A {\em general set of requirements} on the eligibility coefficients $e_n(s)$, which
includes the above cases, is given as follows:
\begin{itemize}
\item[(a)]
$e_0(s)= 0$, $e_n(s)\ge 0$.
\item[(b)]
$e_n(s)\le \gamma e_{n-1}(s)$ if $s_n\not= s$, \\
$1\le e_n(s)\le 1+ \gamma e_{n-1}(s)$ if $s_n= s$.
\item[(c)]
$e_n(s)$ is measurable on the past.
\end{itemize}

\paragraph{Convergence:}

We now argue as follows.
\begin{itemize}
\item
It may be seen that TD($\la$) is in the form of the Stochastic
Approximation algorithm, with $\theta_n\equiv V_n$, and
$$
h(\theta)\equiv h(V) = (h(V)(s),\,s\in S)\,,
$$
\begin{eqnarray*}
h(V)(x) &=& E^\pi [d_n|V_n=V,\, s_n=s]\\
&=& \sum_a \pi(a|s)[r(s,a)+\gamma\sum_{s'} p(s'|s,a)V(s')]-V(s) \\
&:=& (HV)(s) -V(s) \,.
\end{eqnarray*}
Here $\pi$ is the {\em fixed stationary} policy that is used.
\item
For $0<\gamma<1$ it is obvious that $H$ is a contraction operator.
\item
For convergence we now need to verify  that the effective  gains
$\alpha_ne_n(s)$ satisfy the ``usual assumptions". This may be
verified by requiring that each state is visited ``relatively often".
\end{itemize}

For $\gamma=1$, a similar argument may be made for SSP (Stochastic Shortest Path)
problems.


%
% \subsection{An ODE Perspective}
%
% It is instructive to examine the convergence of these algorithms via the
% ODE approach.
%
% Recall that Q-learning is in the form of the SA algorithm,
% with $h(Q)=H(Q)-Q$, and $H$ is a max-norm contraction.
%
% The corresponding ODE is
% $$
% \dot Q = H(Q)-Q
% $$
% It can be shown that if $H$ is a max-norm contraction, then the fixed
% point $Q^*$ of $H(Q)=Q$ is globally asymptotically stable.
%
% To establish convergence it only remains to show that $\{\hat{Q}_n\}$
% is a bounded sequence (w.p.\  1).

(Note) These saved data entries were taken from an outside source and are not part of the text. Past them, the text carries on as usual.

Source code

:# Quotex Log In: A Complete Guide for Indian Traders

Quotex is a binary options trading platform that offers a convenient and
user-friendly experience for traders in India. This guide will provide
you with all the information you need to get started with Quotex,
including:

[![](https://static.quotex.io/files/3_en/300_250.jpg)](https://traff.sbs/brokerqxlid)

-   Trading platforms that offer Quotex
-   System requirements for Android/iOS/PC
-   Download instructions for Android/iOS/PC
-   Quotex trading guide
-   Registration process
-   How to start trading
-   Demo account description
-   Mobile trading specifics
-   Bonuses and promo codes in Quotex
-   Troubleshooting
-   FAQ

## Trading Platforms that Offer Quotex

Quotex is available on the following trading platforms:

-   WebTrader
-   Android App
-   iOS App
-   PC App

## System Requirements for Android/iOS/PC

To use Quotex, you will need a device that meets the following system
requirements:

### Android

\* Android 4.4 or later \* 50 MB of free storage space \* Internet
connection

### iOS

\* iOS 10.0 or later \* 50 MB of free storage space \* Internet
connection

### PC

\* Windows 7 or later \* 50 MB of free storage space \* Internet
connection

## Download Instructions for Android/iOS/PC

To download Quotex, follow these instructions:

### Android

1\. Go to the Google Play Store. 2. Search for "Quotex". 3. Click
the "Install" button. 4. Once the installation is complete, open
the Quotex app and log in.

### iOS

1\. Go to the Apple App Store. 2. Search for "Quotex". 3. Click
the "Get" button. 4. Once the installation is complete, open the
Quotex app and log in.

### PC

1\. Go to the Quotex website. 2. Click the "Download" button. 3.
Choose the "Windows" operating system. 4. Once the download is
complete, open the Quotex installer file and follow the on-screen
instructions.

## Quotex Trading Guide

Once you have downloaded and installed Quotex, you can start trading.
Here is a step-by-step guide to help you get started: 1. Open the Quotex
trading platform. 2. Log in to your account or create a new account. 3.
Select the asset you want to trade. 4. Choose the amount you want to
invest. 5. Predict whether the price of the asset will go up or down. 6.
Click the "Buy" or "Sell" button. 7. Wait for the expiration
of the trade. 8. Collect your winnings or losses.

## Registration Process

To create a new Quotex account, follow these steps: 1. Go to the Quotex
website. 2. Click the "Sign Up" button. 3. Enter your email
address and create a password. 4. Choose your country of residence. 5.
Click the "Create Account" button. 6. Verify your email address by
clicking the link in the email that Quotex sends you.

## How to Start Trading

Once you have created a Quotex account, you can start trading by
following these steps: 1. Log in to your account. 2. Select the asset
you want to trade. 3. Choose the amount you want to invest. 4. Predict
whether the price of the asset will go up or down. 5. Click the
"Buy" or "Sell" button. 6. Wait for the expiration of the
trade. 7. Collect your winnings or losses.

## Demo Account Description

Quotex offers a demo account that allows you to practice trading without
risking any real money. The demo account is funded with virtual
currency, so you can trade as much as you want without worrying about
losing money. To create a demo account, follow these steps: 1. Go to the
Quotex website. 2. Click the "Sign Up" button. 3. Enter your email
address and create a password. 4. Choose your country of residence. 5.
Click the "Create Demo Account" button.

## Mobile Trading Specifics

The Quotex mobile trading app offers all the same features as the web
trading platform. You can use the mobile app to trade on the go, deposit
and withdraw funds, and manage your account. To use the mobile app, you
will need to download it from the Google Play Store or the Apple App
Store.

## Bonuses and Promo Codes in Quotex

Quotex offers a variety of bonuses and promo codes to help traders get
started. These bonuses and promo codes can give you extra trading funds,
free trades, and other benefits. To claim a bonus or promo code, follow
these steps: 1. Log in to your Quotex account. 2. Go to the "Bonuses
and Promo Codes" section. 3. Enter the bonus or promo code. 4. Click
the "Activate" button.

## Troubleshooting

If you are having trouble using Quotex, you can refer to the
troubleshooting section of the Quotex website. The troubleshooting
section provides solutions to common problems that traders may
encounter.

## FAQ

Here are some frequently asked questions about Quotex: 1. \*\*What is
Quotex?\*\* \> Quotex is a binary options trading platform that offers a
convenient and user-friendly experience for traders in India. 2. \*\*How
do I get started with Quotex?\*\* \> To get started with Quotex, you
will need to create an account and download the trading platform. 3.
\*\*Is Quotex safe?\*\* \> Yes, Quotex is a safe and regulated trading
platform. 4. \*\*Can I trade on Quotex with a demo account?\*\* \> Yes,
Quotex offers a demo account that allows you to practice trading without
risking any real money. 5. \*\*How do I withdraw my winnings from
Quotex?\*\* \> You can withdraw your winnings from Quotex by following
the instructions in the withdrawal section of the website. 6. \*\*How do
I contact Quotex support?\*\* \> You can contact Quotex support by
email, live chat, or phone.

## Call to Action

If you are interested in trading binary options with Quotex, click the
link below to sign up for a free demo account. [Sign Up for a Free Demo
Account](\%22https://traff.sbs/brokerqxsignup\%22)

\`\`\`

This is usually done via separate
% analysis. However, a recent result
% shows that boundedness too can be deduced via the ODE approach
% (Borkar and Meyn, 2000):
%
% Given $h(Q)\equiv h(\theta)$, define
% $$
% h_{\rho}(\theta)\dfn h(\rho\theta)/\rho\,,
% $$
% and assume that $h_\infty(\theta)\dfn\lim_{\rho\to\infty}h_{\rho}(\theta)$
% exists.
%
% This limit would exist when $h$ has some  ``linear nature". For example,
% for Q-learning we have that $h_{\infty}(Q)\; =$ same as $h(Q)$, but
% with 0 rewards, $r(s,a)\equiv 0$.
%
% {\bf Theorem:} In the basic SA algorithm, if $h_{\infty}$ is well defined, and
% the normalized ODE
% $$
% \dot \theta = h_{\infty}(\theta)
% $$
% has $\theta^*=0$ as an asymptotically stable equilibrium point, then
% $\sup_n |\theta_n| < \infty$ (w.p.  1).
%
% A similar conclusion holds for the ``distributed" versions under appropriate
% conditions.


\section{Actor-Critic Algorithms}

Convergence of actor-critic type algorithms is harder to analyze. We describe here some results from
Konda and Borkar (2000).

Recall that the idea is to use a ``fast" estimation loop to obtain $\hat V(s)$,
and a slower loop to update
the policy $\hat \pi$ given $\hat V$.

Let $V_n(s)$ and $\pi_n=(\pi_n(a|s))$ be the estimated value and policy at step
$n$.

\paragraph{Algorithm 1}
\begin{itemize}
\item[a.]
Value-function estimation (generalized TD(0)):
$$
V_{n+1}=V_n(s)+\beta_n(s)[r(s,a_n(s))+\gamma V_n(s_{n+1}(s))-V_n(s)]\,,\quad s\in Y_n
$$
where
\begin{align*}
&  Y_n   \mbox{ \rm -- set of states updated at step $n$} \\
&  \beta_n(s)  \mbox{ \rm -- gains }\\
& s_{n+1}(s)  \mbox { \rm -- next state, chosen with distribution\ }
         \mbox{\rm $p(s') = \sum_a p(s'|s,a)\pi_n(a|s)$.
}
\end{align*}

\item[b.] Policy update:
$$
\pi_{n+1}(a|s)=\pi_{n}(a|s) + \alpha_n(s,a) (( \hat{Q}_n(s,a) - \hat{Q}_n(s,a_0) ))\,,
\quad (s,a) \in Z_n
$$
where
\begin{align*}
& Z_n  \mbox{ \rm -- set of state-action pairs  updated at step $n$} \\
& \alpha_n(s,a) \mbox{ \rm -- gains} \\
& \hat{Q}_n(s,a):=r(s,a)+\gamma V_n(s_{n+1}(s,a))\\
& s_{n+1}(s,a) \mbox{ \rm -- next state, chosen according to $p(s'|s,a)$} \\
& a_0 \mbox { \rm -- a fixed reference action (for each state).}
\end{align*}

\item[b'.] Policy normalization:

For each $s$, project the vector $(\pi_{n+1}(a|s),\; a\not= a_0)$ unto the
following set
of sub-probability vectors:
$$
\{\pi: \pi(a)\ge 0,\;\; \sum_{a\not = a_0}\pi(a)\le 1\}
$$
and then let $\pi_{n+1}(a_0|s)=1-\sum_{ a\not = a_0}\pi_{n+1}(a|s) $.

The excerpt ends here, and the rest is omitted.